When to reach for it

Need Use
Immutable series, range aggregates Prefix sums
Frequent point updates, log-time queries Segment tree / Fenwick tree
Fixed-width rolling windows pandas.rolling() / polars.rolling()
Mutable series, arbitrary range queries, multi-fold livefold

Common shapes: request latencies, sensor readings, trade prices, telemetry events.

Quickstart

pip install livefold
from livefold import LiveFold

lf = LiveFold([1, 2, 3, 4, 5, 6], folds={"sum": sum, "max": max, "min": min})

lf.append(7)
lf.query(0, 5)
# → {"sum": 21, "max": 6, "min": 1}

# Mutate freely; aggregates stay current
lf[2] = -1
lf.query(2, 5)
# → {"sum": 9, "max": 6, "min": -1}

Performance

Query latency vs collection size

At n = 10⁷, livefold's median range query is 69 µs vs naive Python's 29 ms (~400× faster), and median append cost is ~2 µs across all n while every other backend with a competitive query path (numpy, pandas) degrades linearly on every append. livefold's amortized append is O(√n) — boundary-crossing rebuilds are rare (~one per √n appends) but real — so the median characterizes typical streaming latency, not the rare rebuild spike.

Full methodology, append benchmarks, comparison against four backends, and the reproduction script: benchmarks/.

Examples

Two runnable Streamlit demos in examples/:

  • system_metrics/ — live psutil-driven CPU/memory dashboard with arbitrary-range aggregate queries. Runs entirely offline.
  • crypto_ticks/ — synthetic BTC/USD tick stream with high/low/avg-price queries.

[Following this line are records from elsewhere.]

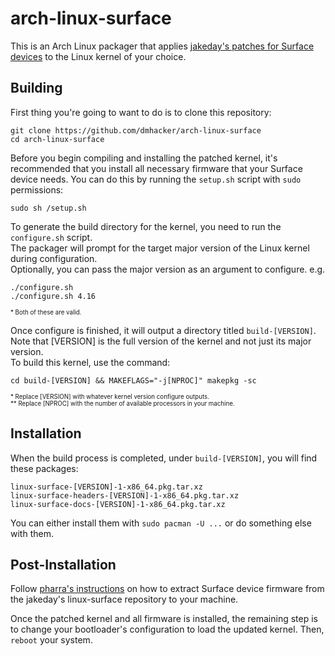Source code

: # arch-linux-surface

This is an Arch Linux packager that applies 
[jakeday's patches for Surface devices](https://github.com/jakeday/linux-surface) 
to the Linux kernel of your choice. 

## Building

First thing you're going to want to do is to clone this repository:

```
git clone https://github.com/dmhacker/arch-linux-surface
cd arch-linux-surface
```

Before you begin compiling and installing the patched kernel, it's recommended that you 
install all necessary firmware that your Surface device needs. 
You can do this by running the `setup.sh` script with `sudo` permissions:

```
sudo sh /setup.sh
```

To generate the build directory for the kernel, you need to run the `configure.sh` script.<br>
The packager will prompt for the target major version of the Linux kernel during configuration.<br>
Optionally, you can pass the major version as an argument to configure. e.g.

```
./configure.sh 
./configure.sh 4.16
```

<sup><sub>\* Both of these are valid.</sub></sup>

Once configure is finished, it will output a directory titled `build-[VERSION]`.<br>
Note that [VERSION] is the full version of the kernel and not just its major version.<br>
To build this kernel, use the command: 

```
cd build-[VERSION] && MAKEFLAGS="-j[NPROC]" makepkg -sc
```

<sup><sub>\* Replace [VERSION] with whatever kernel version configure outputs.<br></sub></sup>
<sup><sub>\*\* Replace [NPROC] with the number of available processors in your machine.</sub></sup>

## Installation

When the build process is completed, under `build-[VERSION]`, you will find these packages:
```
linux-surface-[VERSION]-1-x86_64.pkg.tar.xz
linux-surface-headers-[VERSION]-1-x86_64.pkg.tar.xz
linux-surface-docs-[VERSION]-1-x86_64.pkg.tar.xz
```
You can either install them with `sudo pacman -U ...` or do something else with them.

## Post-Installation

Follow [pharra's instructions](https://github.com/pharra/linux-surface) on how to extract
Surface device firmware from the jakeday's linux-surface repository to your machine. 

Once the patched kernel and all firmware is installed, the remaining step is 
to change your bootloader's configuration to load the updated kernel. Then, `reboot` your system.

Includes a drop-in recipe for real Binance ticks.

API

LiveFold(data: Iterable, folds: dict[str, Callable])
Member Returns Notes
lf.append(x) None Amortized O(√n); worst-case O(n) on perfect-square crossings
lf.query(left, right) dict[str, Any] O(√n); inclusive bounds
lf.blocks list[list] Underlying √n-sized blocks
lf.folded_values dict[str, list] Per-fold, per-block aggregates
lf.insert / pop / extend / remove / sort / ... Standard list methods; blocks and folds updated in place

LiveFold subclasses list, so it's a drop-in for any code that expected a plain list — until you start calling query.

Time-indexed queries: TimeIndexedLiveFold

For monotonic streams where you want to query by time instead of index, TimeIndexedLiveFold carries a parallel timestamp per element and exposes query_time_range — still O(√n).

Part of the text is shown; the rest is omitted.